Source data:
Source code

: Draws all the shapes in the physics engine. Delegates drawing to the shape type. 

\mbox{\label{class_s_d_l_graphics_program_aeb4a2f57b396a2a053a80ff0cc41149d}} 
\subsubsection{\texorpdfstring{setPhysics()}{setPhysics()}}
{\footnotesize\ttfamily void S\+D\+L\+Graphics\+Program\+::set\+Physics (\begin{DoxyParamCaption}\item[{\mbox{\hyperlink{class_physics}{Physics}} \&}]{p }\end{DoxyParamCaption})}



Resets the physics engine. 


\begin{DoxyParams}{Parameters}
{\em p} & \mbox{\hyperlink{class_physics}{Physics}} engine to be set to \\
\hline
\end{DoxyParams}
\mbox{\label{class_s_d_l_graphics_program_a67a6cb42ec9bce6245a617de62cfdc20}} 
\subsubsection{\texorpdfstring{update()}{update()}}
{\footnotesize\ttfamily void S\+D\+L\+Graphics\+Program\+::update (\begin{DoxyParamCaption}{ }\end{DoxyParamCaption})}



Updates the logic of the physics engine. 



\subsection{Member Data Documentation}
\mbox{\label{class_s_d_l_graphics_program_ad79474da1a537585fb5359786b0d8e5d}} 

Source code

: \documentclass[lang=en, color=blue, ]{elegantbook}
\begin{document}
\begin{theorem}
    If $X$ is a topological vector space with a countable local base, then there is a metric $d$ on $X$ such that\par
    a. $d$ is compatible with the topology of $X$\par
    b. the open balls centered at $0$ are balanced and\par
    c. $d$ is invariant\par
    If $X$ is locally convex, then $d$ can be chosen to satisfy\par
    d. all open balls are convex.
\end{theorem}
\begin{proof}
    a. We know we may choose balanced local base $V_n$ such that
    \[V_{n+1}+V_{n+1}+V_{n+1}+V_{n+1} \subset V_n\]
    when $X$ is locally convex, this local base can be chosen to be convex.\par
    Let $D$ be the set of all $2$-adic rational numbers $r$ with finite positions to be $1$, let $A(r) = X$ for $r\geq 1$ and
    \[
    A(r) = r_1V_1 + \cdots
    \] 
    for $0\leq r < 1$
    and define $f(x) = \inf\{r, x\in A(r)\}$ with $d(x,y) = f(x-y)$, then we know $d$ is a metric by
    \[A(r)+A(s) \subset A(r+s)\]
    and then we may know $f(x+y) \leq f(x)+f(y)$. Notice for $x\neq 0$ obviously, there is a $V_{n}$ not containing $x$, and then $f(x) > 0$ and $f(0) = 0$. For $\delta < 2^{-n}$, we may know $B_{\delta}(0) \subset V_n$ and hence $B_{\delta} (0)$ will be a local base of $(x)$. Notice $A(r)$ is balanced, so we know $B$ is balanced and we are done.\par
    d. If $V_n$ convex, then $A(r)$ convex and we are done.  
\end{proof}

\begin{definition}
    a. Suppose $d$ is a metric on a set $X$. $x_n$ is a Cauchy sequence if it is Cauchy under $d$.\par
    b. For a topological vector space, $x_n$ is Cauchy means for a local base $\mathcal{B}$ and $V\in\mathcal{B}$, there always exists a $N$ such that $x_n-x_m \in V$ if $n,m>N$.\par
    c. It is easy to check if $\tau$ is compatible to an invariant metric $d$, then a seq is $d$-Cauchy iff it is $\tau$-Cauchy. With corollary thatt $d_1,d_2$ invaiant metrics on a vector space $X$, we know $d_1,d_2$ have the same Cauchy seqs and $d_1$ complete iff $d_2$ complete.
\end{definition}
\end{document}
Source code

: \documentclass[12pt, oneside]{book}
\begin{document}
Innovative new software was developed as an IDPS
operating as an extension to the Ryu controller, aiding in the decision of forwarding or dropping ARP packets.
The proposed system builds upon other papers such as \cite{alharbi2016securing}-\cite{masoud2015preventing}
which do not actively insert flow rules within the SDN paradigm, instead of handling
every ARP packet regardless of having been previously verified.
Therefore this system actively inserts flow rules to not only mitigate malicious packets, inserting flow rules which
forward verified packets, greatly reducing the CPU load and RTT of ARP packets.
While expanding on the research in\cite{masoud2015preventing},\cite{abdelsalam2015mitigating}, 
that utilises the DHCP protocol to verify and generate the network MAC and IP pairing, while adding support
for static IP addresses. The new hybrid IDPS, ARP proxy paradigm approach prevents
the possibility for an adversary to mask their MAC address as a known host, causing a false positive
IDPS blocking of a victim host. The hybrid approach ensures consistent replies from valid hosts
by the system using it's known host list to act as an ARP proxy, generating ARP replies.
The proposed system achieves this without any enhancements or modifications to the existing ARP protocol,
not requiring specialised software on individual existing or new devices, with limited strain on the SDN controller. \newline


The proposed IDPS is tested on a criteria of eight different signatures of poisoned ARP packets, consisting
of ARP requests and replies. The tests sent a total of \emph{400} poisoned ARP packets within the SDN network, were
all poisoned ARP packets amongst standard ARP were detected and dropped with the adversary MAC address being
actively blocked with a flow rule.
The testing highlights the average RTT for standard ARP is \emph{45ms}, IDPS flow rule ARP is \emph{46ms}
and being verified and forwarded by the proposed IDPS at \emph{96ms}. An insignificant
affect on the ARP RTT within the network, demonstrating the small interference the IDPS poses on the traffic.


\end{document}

Exercise brief: Write out the material above exactly and in full.

Written reply:
Source code

: Draws all the shapes in the physics engine. Delegates drawing to the shape type. 

\mbox{\label{class_s_d_l_graphics_program_aeb4a2f57b396a2a053a80ff0cc41149d}} 
\subsubsection{\texorpdfstring{setPhysics()}{setPhysics()}}
{\footnotesize\ttfamily void S\+D\+L\+Graphics\+Program\+::set\+Physics (\begin{DoxyParamCaption}\item[{\mbox{\hyperlink{class_physics}{Physics}} \&}]{p }\end{DoxyParamCaption})}



Resets the physics engine. 


\begin{DoxyParams}{Parameters}
{\em p} & \mbox{\hyperlink{class_physics}{Physics}} engine to be set to \\
\hline
\end{DoxyParams}
\mbox{\label{class_s_d_l_graphics_program_a67a6cb42ec9bce6245a617de62cfdc20}} 
\subsubsection{\texorpdfstring{update()}{update()}}
{\footnotesize\ttfamily void S\+D\+L\+Graphics\+Program\+::update (\begin{DoxyParamCaption}{ }\end{DoxyParamCaption})}



Updates the logic of the physics engine. 



\subsection{Member Data Documentation}
\mbox{\label{class_s_d_l_graphics_program_ad79474da1a537585fb5359786b0d8e5d}} 

Source code

: \documentclass[lang=en, color=blue, ]{elegantbook}
\begin{document}
\begin{theorem}
    If $X$ is a topological vector space with a countable local base, then there is a metric $d$ on $X$ such that\par
    a. $d$ is compatible with the topology of $X$\par
    b. the open balls centered at $0$ are balanced and\par
    c. $d$ is invariant\par
    If $X$ is locally convex, then $d$ can be chosen to satisfy\par
    d. all open balls are convex.
\end{theorem}
\begin{proof}
    a. We know we may choose balanced local base $V_n$ such that
    \[V_{n+1}+V_{n+1}+V_{n+1}+V_{n+1} \subset V_n\]
    when $X$ is locally convex, this local base can be chosen to be convex.\par
    Let $D$ be the set of all $2$-adic rational numbers $r$ with finite positions to be $1$, let $A(r) = X$ for $r\geq 1$ and
    \[
    A(r) = r_1V_1 + \cdots
    \] 
    for $0\leq r < 1$
    and define $f(x) = \inf\{r, x\in A(r)\}$ with $d(x,y) = f(x-y)$, then we know $d$ is a metric by
    \[A(r)+A(s) \subset A(r+s)\]
    and then we may know $f(x+y) \leq f(x)+f(y)$. Notice for $x\neq 0$ obviously, there is a $V_{n}$ not containing $x$, and then $f(x) > 0$ and $f(0) = 0$. For $\delta < 2^{-n}$, we may know $B_{\delta}(0) \subset V_n$ and hence $B_{\delta} (0)$ will be a local base of $(x)$. Notice $A(r)$ is balanced, so we know $B$ is balanced and we are done.\par
    d. If $V_n$ convex, then $A(r)$ convex and we are done.  
\end{proof}

\begin{definition}
    a. Suppose $d$ is a metric on a set $X$. $x_n$ is a Cauchy sequence if it is Cauchy under $d$.\par
    b. For a topological vector space, $x_n$ is Cauchy means for a local base $\mathcal{B}$ and $V\in\mathcal{B}$, there always exists a $N$ such that $x_n-x_m \in V$ if $n,m>N$.\par
    c. It is easy to check if $\tau$ is compatible to an invariant metric $d$, then a seq is $d$-Cauchy iff it is $\tau$-Cauchy. With corollary thatt $d_1,d_2$ invaiant metrics on a vector space $X$, we know $d_1,d_2$ have the same Cauchy seqs and $d_1$ complete iff $d_2$ complete.
\end{definition}
\end{document}
Source code

: \documentclass[12pt, oneside]{book}
\begin{document}
Innovative new software was developed as an IDPS
operating as an extension to the Ryu controller, aiding in the decision of forwarding or dropping ARP packets.
The proposed system builds upon other papers such as \cite{alharbi2016securing}-\cite{masoud2015preventing}
which do not actively insert flow rules within the SDN paradigm, instead of handling
every ARP packet regardless of having been previously verified.
Therefore this system actively inserts flow rules to not only mitigate malicious packets, inserting flow rules which
forward verified packets, greatly reducing the CPU load and RTT of ARP packets.
While expanding on the research in\cite{masoud2015preventing},\cite{abdelsalam2015mitigating}, 
that utilises the DHCP protocol to verify and generate the network MAC and IP pairing, while adding support
for static IP addresses. The new hybrid IDPS, ARP proxy paradigm approach prevents
the possibility for an adversary to mask their MAC address as a known host, causing a false positive
IDPS blocking of a victim host. The hybrid approach ensures consistent replies from valid hosts
by the system using it's known host list to act as an ARP proxy, generating ARP replies.
The proposed system achieves this without any enhancements or modifications to the existing ARP protocol,
not requiring specialised software on individual existing or new devices, with limited strain on the SDN controller. \newline


The proposed IDPS is tested on a criteria of eight different signatures of poisoned ARP packets, consisting
of ARP requests and replies. The tests sent a total of \emph{400} poisoned ARP packets within the SDN network, were
all poisoned ARP packets amongst standard ARP were detected and dropped with the adversary MAC address being
actively blocked with a flow rule.
The testing highlights the average RTT for standard ARP is \emph{45ms}, IDPS flow rule ARP is \emph{46ms}
and being verified and forwarded by the proposed IDPS at \emph{96ms}. An insignificant
affect on the ARP RTT within the network, demonstrating the small interference the IDPS poses on the traffic.


\end{document}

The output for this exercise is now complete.